The man chuckled. “Do you really want to know? Just accept that I’m here, at your service, Eminence.”
He felt another rush of anger at the patronizing tone. But the past few years, if nothing else, had taught him some measure of patience.
“And the woman?” he asked.
“I’m working on that, too.”
“Are you Hindu?”
“I’m an atheist.”
He needed to calm himself and expunge the growing rancor simmering inside him. This conversation was going nowhere. But he needed to know, “What are your qualifications to deal with my current needs?”
Chatterjee stared him down. “I can fight, shoot, and don’t mind killing someone if the need arises.”
“Are we going to war?”
“You tell me, Eminence. As you pointed out, people have been searching for the Nostra Trinità a long time.”
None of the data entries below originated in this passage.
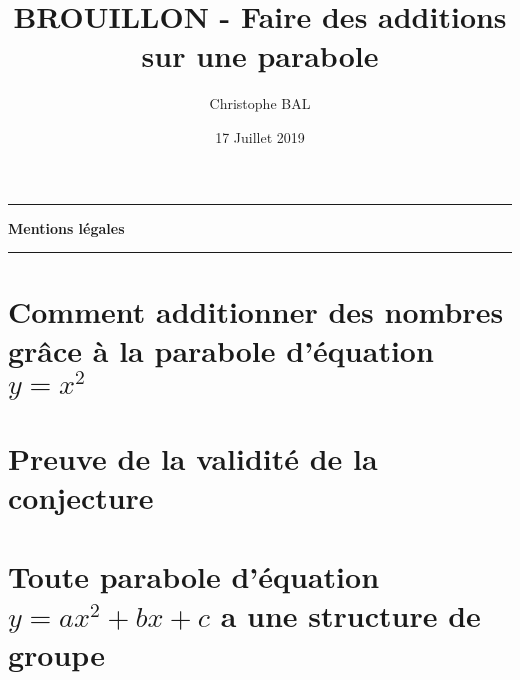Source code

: \documentclass[12pt]{amsart}
\begin{document}
\title{BROUILLON - Faire des additions sur une parabole}
\author{Christophe BAL}
\date{17 Juillet 2019}
\maketitle


\begin{center}
	\hrule\vspace{.3em}
	{
		\fontsize{1.35em}{1em}\selectfont
		\textbf{Mentions \og légales \fg}
	}
			
	\vspace{0.45em}
	\doclicenseThis
	\hrule
\end{center}



\setcounter{tocdepth}{2}
\tableofcontents




\section{\texorpdfstring{Comment additionner des nombres grâce à la parabole d'équation $y = x^2$}%
                        {Comment additionner des nombres grâce à la parabole d'équation y = x**2}}





\section{Preuve de la validité de la conjecture} \label{proof}





\section{\texorpdfstring{Toute parabole d'équation $y = a x^2 + b x + c$ a une structure de groupe}%
                        {Toute parabole d'équation $y = a x**2 + b x + c$ a une structure de groupe}}
                        
                        




\end{document}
“And what do you know about it?”
“Quite a bit. I hold a doctorate in medieval history from the University of York. My dissertation was on Jerusalem between the times of the Jews, Muslims, and Christians, from the 1st to 5th centuries, with an emphasis on European brotherhoods and their effect on intersect occupation. The Sovereign Military Hospitallers Order of St. John of Jerusalem, of Rhodes, and of Malta being one of those. I’m also quite good at scouring and stealing from archives, libraries, and newspaper morgues. I have few to no morals, and will do whatever is necessary to get the job done. I wrote a book on the Hospitallers. Didn’t sell all that well, but it did draw the attention of certain people likewise interested in the knights.”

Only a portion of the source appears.